WORK TO COMPLETE
Apart from the images, reproduce every record word for word.

[Collected data]
=== Section Start ===
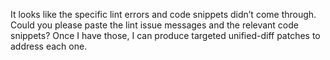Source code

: It looks like the specific lint errors and code snippets didn’t come through. Could you please paste the lint issue messages and the relevant code snippets? Once I have those, I can produce targeted unified-diff patches to address each one.
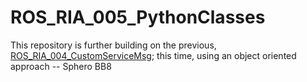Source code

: # ROS_RIA_005_PythonClasses
This repository is further building on the previous, [ROS_RIA_004_CustomServiceMsg](https://github.com/FadedIllusions/ROS_RIA_004_CustomServiceMsg); this time, using an object oriented approach -- Sphero BB8
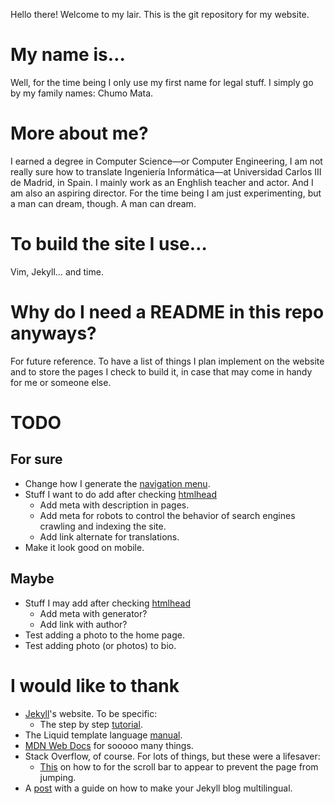 Hello there! Welcome to my lair. This is the git repository for my
website.

# My name is&hellip;
Well, for the time being I only use my first name for legal stuff. I
simply go by my family names: Chumo Mata.

# More about me?
I earned a degree in Computer Science—or Computer Engineering, I am not
really sure how to translate Ingeniería Informática—at Universidad
Carlos III de Madrid, in Spain. I mainly work as an Enghlish teacher
and actor. And I am also an aspiring director. For the time being I am
just experimenting, but a man can dream, though. A man can dream.

# To build the site I use&hellip;
Vim, Jekyll&hellip; and time.

# Why do I need a README in this repo anyways?
For future reference. To have a list of things I plan implement on the
website and to store the pages I check to build it, in case that may
come in handy for me or someone else.

# TODO
## For sure
* Change how I generate the [navigation menu](https://jekyllrb.com/tutorials/navigation/).
* Stuff I want to do add after checking [htmlhead](https://htmlhead.dev/)
    * Add meta with description in pages.
    * Add meta for robots to control the behavior of search engines crawling and indexing the site.
    * Add link alternate for translations.
* Make it look good on mobile.

## Maybe
* Stuff I may add after checking [htmlhead](https://htmlhead.dev/)
  * Add meta with generator?
  * Add link with author?
* Test adding a photo to the home page.
* Test adding photo (or photos) to bio.

# I would like to thank
* [Jekyll](https://jekyllrb.com)'s website. To be specific:
    * The step by step [tutorial](https://jekyllrb.com/docs/step-by-step/01-setup/).
* The Liquid template language [manual](https://shopify.github.io/liquid/).
* [MDN Web Docs](https://developer.mozilla.org/) for sooooo many things.
* Stack Overflow, of course. For lots of things, but these were a lifesaver:
    * [This](https://stackoverflow.com/questions/9650762/how-to-compensate-for-vertical-scrollbar-when-it-is-not-yet-present)
    on how to for the scroll bar to appear to prevent the page from jumping.
* A [post](https://forestry.io/blog/creating-a-multilingual-blog-with-jekyll/)
  with a guide on how to make your Jekyll blog multilingual.
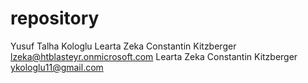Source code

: # repository
Yusuf Talha Kologlu
Learta Zeka 
Constantin Kitzberger
lzeka@htblasteyr.onmicrosoft.com
Learta Zeka
Constantin Kitzberger
ykologlu11@gmail.com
=== Section End ===
RESPONSE TO THIS TASK
Source code

: It looks like the specific lint errors and code snippets didn’t come through. Could you please paste the lint issue messages and the relevant code snippets? Once I have those, I can produce targeted unified-diff patches to address each one.
Source code

: # ROS_RIA_005_PythonClasses
This repository is further building on the previous, [ROS_RIA_004_CustomServiceMsg](https://github.com/FadedIllusions/ROS_RIA_004_CustomServiceMsg); this time, using an object oriented approach -- Sphero BB8
 Hello there! Welcome to my lair. This is the git repository for my
website.

# My name is&hellip;
Well, for the time being I only use my first name for legal stuff. I
simply go by my family names: Chumo Mata.

# More about me?
I earned a degree in Computer Science—or Computer Engineering, I am not
really sure how to translate Ingeniería Informática—at Universidad
Carlos III de Madrid, in Spain. I mainly work as an Enghlish teacher
and actor. And I am also an aspiring director. For the time being I am
just experimenting, but a man can dream, though. A man can dream.

# To build the site I use&hellip;
Vim, Jekyll&hellip; and time.

# Why do I need a README in this repo anyways?
For future reference. To have a list of things I plan implement on the
website and to store the pages I check to build it, in case that may
come in handy for me or someone else.

# TODO
## For sure
* Change how I generate the [navigation menu](https://jekyllrb.com/tutorials/navigation/).
* Stuff I want to do add after checking [htmlhead](https://htmlhead.dev/)
    * Add meta with description in pages.
    * Add meta for robots to control the behavior of search engines crawling and indexing the site.
    * Add link alternate for translations.
* Make it look good on mobile.

## Maybe
* Stuff I may add after checking [htmlhead](https://htmlhead.dev/)
  * Add meta with generator?
  * Add link with author?
* Test adding a photo to the home page.
* Test adding photo (or photos) to bio.

# I would like to thank
* [Jekyll](https://jekyllrb.com)'s website. To be specific:
    * The step by step [tutorial](https://jekyllrb.com/docs/step-by-step/01-setup/).
* The Liquid template language [manual](https://shopify.github.io/liquid/).
* [MDN Web Docs](https://developer.mozilla.org/) for sooooo many things.
* Stack Overflow, of course. For lots of things, but these were a lifesaver:
    * [This](https://stackoverflow.com/questions/9650762/how-to-compensate-for-vertical-scrollbar-when-it-is-not-yet-present)
    on how to for the scroll bar to appear to prevent the page from jumping.
* A [post](https://forestry.io/blog/creating-a-multilingual-blog-with-jekyll/)
  with a guide on how to make your Jekyll blog multilingual.
Source code

: # repository
Yusuf Talha Kologlu
Learta Zeka 
Constantin Kitzberger
lzeka@htblasteyr.onmicrosoft.com
Learta Zeka
Constantin Kitzberger
ykologlu11@gmail.com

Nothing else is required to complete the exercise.